Repositories Update Continued: VoteStream Dominates

August 22, 2015 E. John Sebes

Today we provide another follow-up to our continuing report on our Repositories and source code development efforts. As others of the Core team have mentioned when contributing posts to the OSET blog (verses the TrustTheVote Project Blog), we appreciate the audience is diversifying over here, and want to forewarn you that parts of what follow get kinda geeky but we try to provide links for those curious to learn more. (Also Note: The TrustTheVote site is about to be re-launched within the next month, so we're trying to limit blog posts over there.) Anyway, we suspect what makes it geekish more than anything are code-names and acronyms. We’ll try to minimize the alphabet soup. OK, here we go…

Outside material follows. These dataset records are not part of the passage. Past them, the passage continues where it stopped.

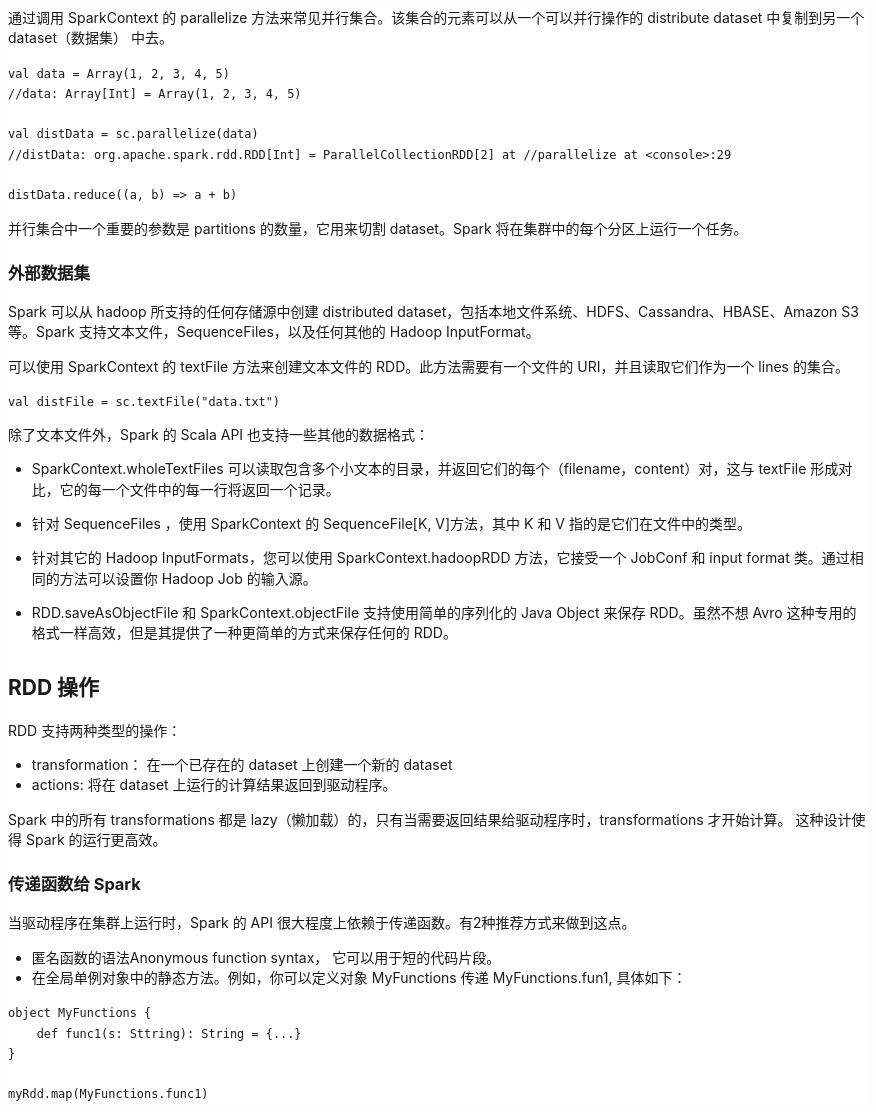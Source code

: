 通过调用 SparkContext 的 parallelize 方法来常见并行集合。该集合的元素可以从一个可以并行操作的 distribute dataset 中复制到另一个 dataset（数据集） 中去。

```
val data = Array(1, 2, 3, 4, 5)
//data: Array[Int] = Array(1, 2, 3, 4, 5)

val distData = sc.parallelize(data)
//distData: org.apache.spark.rdd.RDD[Int] = ParallelCollectionRDD[2] at //parallelize at <console>:29

distData.reduce((a, b) => a + b)
```

并行集合中一个重要的参数是 partitions 的数量，它用来切割 dataset。Spark 将在集群中的每个分区上运行一个任务。

### 外部数据集

Spark 可以从 hadoop 所支持的任何存储源中创建 distributed dataset，包括本地文件系统、HDFS、Cassandra、HBASE、Amazon S3等。Spark 支持文本文件，SequenceFiles，以及任何其他的 Hadoop InputFormat。

可以使用 SparkContext 的 textFile 方法来创建文本文件的 RDD。此方法需要有一个文件的 URI，并且读取它们作为一个 lines 的集合。

```
val distFile = sc.textFile("data.txt")
```

除了文本文件外，Spark 的 Scala API 也支持一些其他的数据格式：

- SparkContext.wholeTextFiles 可以读取包含多个小文本的目录，并返回它们的每个（filename，content）对，这与 textFile 形成对比，它的每一个文件中的每一行将返回一个记录。

- 针对 SequenceFiles ，使用 SparkContext 的 SequenceFile[K, V]方法，其中 K 和 V 指的是它们在文件中的类型。

- 针对其它的 Hadoop InputFormats，您可以使用 SparkContext.hadoopRDD 方法，它接受一个 JobConf 和 input format 类。通过相同的方法可以设置你 Hadoop Job 的输入源。

- RDD.saveAsObjectFile 和 SparkContext.objectFile 支持使用简单的序列化的 Java Object 来保存 RDD。虽然不想 Avro 这种专用的格式一样高效，但是其提供了一种更简单的方式来保存任何的 RDD。

## RDD 操作

RDD 支持两种类型的操作：

* transformation： 在一个已存在的 dataset 上创建一个新的 dataset
* actions: 将在 dataset 上运行的计算结果返回到驱动程序。

Spark 中的所有 transformations 都是 lazy（懒加载）的，只有当需要返回结果给驱动程序时，transformations 才开始计算。 这种设计使得 Spark 的运行更高效。

### 传递函数给 Spark

当驱动程序在集群上运行时，Spark 的 API 很大程度上依赖于传递函数。有2种推荐方式来做到这点。

* 匿名函数的语法Anonymous function syntax， 它可以用于短的代码片段。
* 在全局单例对象中的静态方法。例如，你可以定义对象 MyFunctions 传递 MyFunctions.fun1, 具体如下：

```
object MyFunctions {
    def func1(s: Sttring): String = {...}
}

myRdd.map(MyFunctions.func1)
```
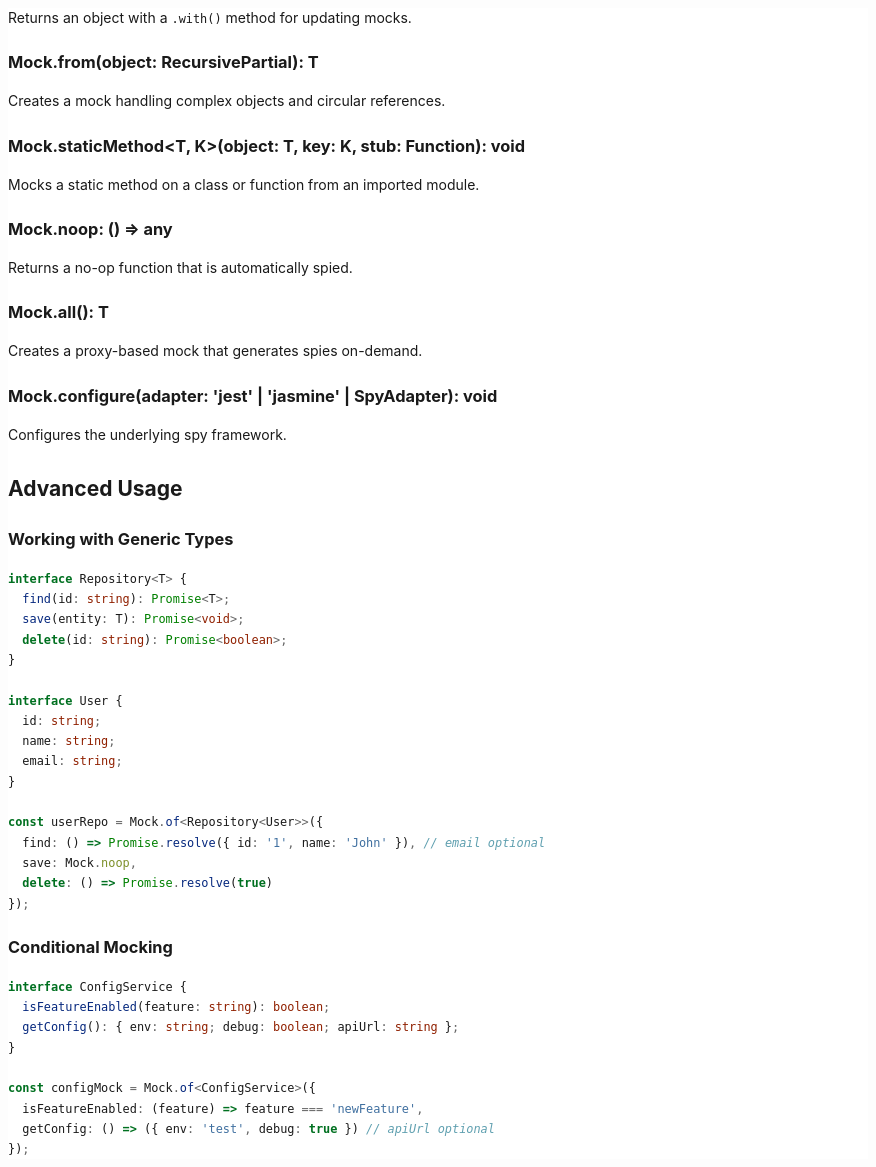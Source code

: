 Returns an object with a `.with()` method for updating mocks.

### Mock.from<T>(object: RecursivePartial<T>): T

Creates a mock handling complex objects and circular references.

### Mock.staticMethod<T, K>(object: T, key: K, stub: Function): void

Mocks a static method on a class or function from an imported module.

### Mock.noop: () => any

Returns a no-op function that is automatically spied.

### Mock.all<T>(): T

Creates a proxy-based mock that generates spies on-demand.

### Mock.configure(adapter: 'jest' | 'jasmine' | SpyAdapter): void

Configures the underlying spy framework.

## Advanced Usage

### Working with Generic Types

```typescript
interface Repository<T> {
  find(id: string): Promise<T>;
  save(entity: T): Promise<void>;
  delete(id: string): Promise<boolean>;
}

interface User {
  id: string;
  name: string;
  email: string;
}

const userRepo = Mock.of<Repository<User>>({
  find: () => Promise.resolve({ id: '1', name: 'John' }), // email optional
  save: Mock.noop,
  delete: () => Promise.resolve(true)
});
```

### Conditional Mocking

```typescript
interface ConfigService {
  isFeatureEnabled(feature: string): boolean;
  getConfig(): { env: string; debug: boolean; apiUrl: string };
}

const configMock = Mock.of<ConfigService>({
  isFeatureEnabled: (feature) => feature === 'newFeature',
  getConfig: () => ({ env: 'test', debug: true }) // apiUrl optional
});
```
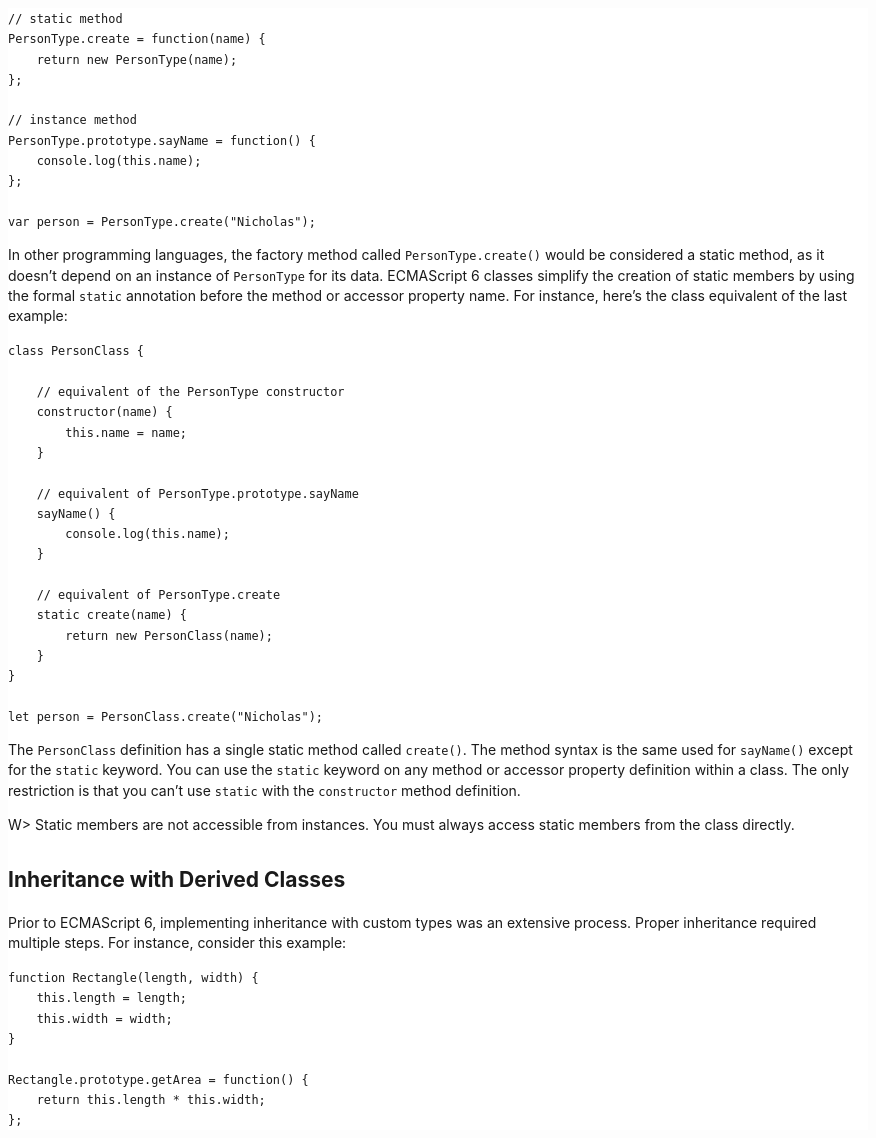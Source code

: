     // static method
    PersonType.create = function(name) {
        return new PersonType(name);
    };

    // instance method
    PersonType.prototype.sayName = function() {
        console.log(this.name);
    };

    var person = PersonType.create("Nicholas");

In other programming languages, the factory method called `PersonType.create()` would be considered a static method, as it doesn’t depend on an instance of `PersonType` for its data. ECMAScript 6 classes simplify the creation of static members by using the formal `static` annotation before the method or accessor property name. For instance, here’s the class equivalent of the last example:

    class PersonClass {

        // equivalent of the PersonType constructor
        constructor(name) {
            this.name = name;
        }

        // equivalent of PersonType.prototype.sayName
        sayName() {
            console.log(this.name);
        }

        // equivalent of PersonType.create
        static create(name) {
            return new PersonClass(name);
        }
    }

    let person = PersonClass.create("Nicholas");

The `PersonClass` definition has a single static method called `create()`. The method syntax is the same used for `sayName()` except for the `static` keyword. You can use the `static` keyword on any method or accessor property definition within a class. The only restriction is that you can’t use `static` with the `constructor` method definition.

W&gt; Static members are not accessible from instances. You must always access static members from the class directly.

Inheritance with Derived Classes
--------------------------------

Prior to ECMAScript 6, implementing inheritance with custom types was an extensive process. Proper inheritance required multiple steps. For instance, consider this example:

    function Rectangle(length, width) {
        this.length = length;
        this.width = width;
    }

    Rectangle.prototype.getArea = function() {
        return this.length * this.width;
    };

We’ve been crazy busy, and I’ve not had a chance to follow-up with the balance of posting about our repositories and our work on VoteStream from nearly a month ago, although one of our code contributors recently provided a review of another element—Horatio. So, I add my next installment below. This is a brief supplement, plus a summary of work-in-progress on related standards committee work.

In my last post I explained a 3-tier architecture for our open-source reference implementations of common data formats emerging from standards
work. The repositories I mentioned earlier are VEDaSpace, VEDaStore, VEDapiService. These software packages are the 3-tier set for the existing standard on election results reporting.

Here, I want to point you to early work, that's parallel, and related to election participation and performance (“P&P”) reporting—a key new area of capability for VoteStream, in our 2nd phase of work funded by the Knight Foundation. The next VoteStream-related post will have more on P&P generally, but for now let me explain the repositories (as that’s more the intent here as part of our periodic update). One of them is VITALspace. Like VEDaSpace, it's a library for parsing a common data format to enable direct data manipulation, but in this case the data set consists of log data about election administration transactions (described below). We use this package in VoteStream already, and as we progress, we will add VITALstore and VITALapiService to complete the three tiers. The same is true of the new repo VODaSpace to be supplemented by VODaStore and VODapisService.

To understand how these common data formats—and our reference software for them—relate to election participation and performance, here are some examples of the various types of VITAL records. Each record has a privacy-preserving unique ID for the voter, and describes a particular type of event about the voter:

Voter cast ballot in person;
Voter's absentee ballot was accepted;
Voter's absentee ballot was rejected (and why);
Voter's provisional ballot was accepted;
Voter's provisional ballot was rejected (and why);
Voter's absentee ballot request was accepted (or rejected and why);
Voter's change-of-address update was accepted (or rejected and why);
Voter's registration was suspended or canceled, and why.

VODa records complement VITAL records by using the same privacy-preserving unique ID for the voter, and providing demographic characteristics such as year of birth, zip code of residence, party affiliation, voter status (regular, absentee, military, overseas, etc.), and voting precinct assignment. These data enable the construction of demographic profiles down to the precinct level.

Finally, many of the dozens of state and local election officials who attended the Election Assistance Commission’s Data Summit recently will immediately recognize both these kinds of common data formats as exactly the basis for the raw data behind the federally-required election participation reporting, called the Election Administration and Voting Survey or “EAVS.” This periodic report is an imperative tools for analyzing the effectiveness of public elections. We need to innovate how that data is compiled, analyzed, and published. Of course, the first step is standardized formats. There's a strong sentiment that if we can standardize a data format for the base data, then not only will this type of reporting get much easier, but also other kinds of reporting will be enabled as well.

In fact, additional innovative types of reporting are exactly what we're doing with this P&P data in VoteStream. We're collaborating with election officials on the data format, harvesting data in these formats, including the data in VoteStream, presenting P&P views, and we working on combined views of election results and P&P data—think “an election results map combined with a voter turnout map combined with a map showing your choice of voter demographic.”

That's why we're spinning up standards groups in both areas, under the auspices of the NIST-managed interoperability working-group. These groups are open, so for the data-heads among the readers, I urge you to learn more here, and even participate!

As NIST's new standards program grows to include more working groups on topics like these, we'll share them with you here.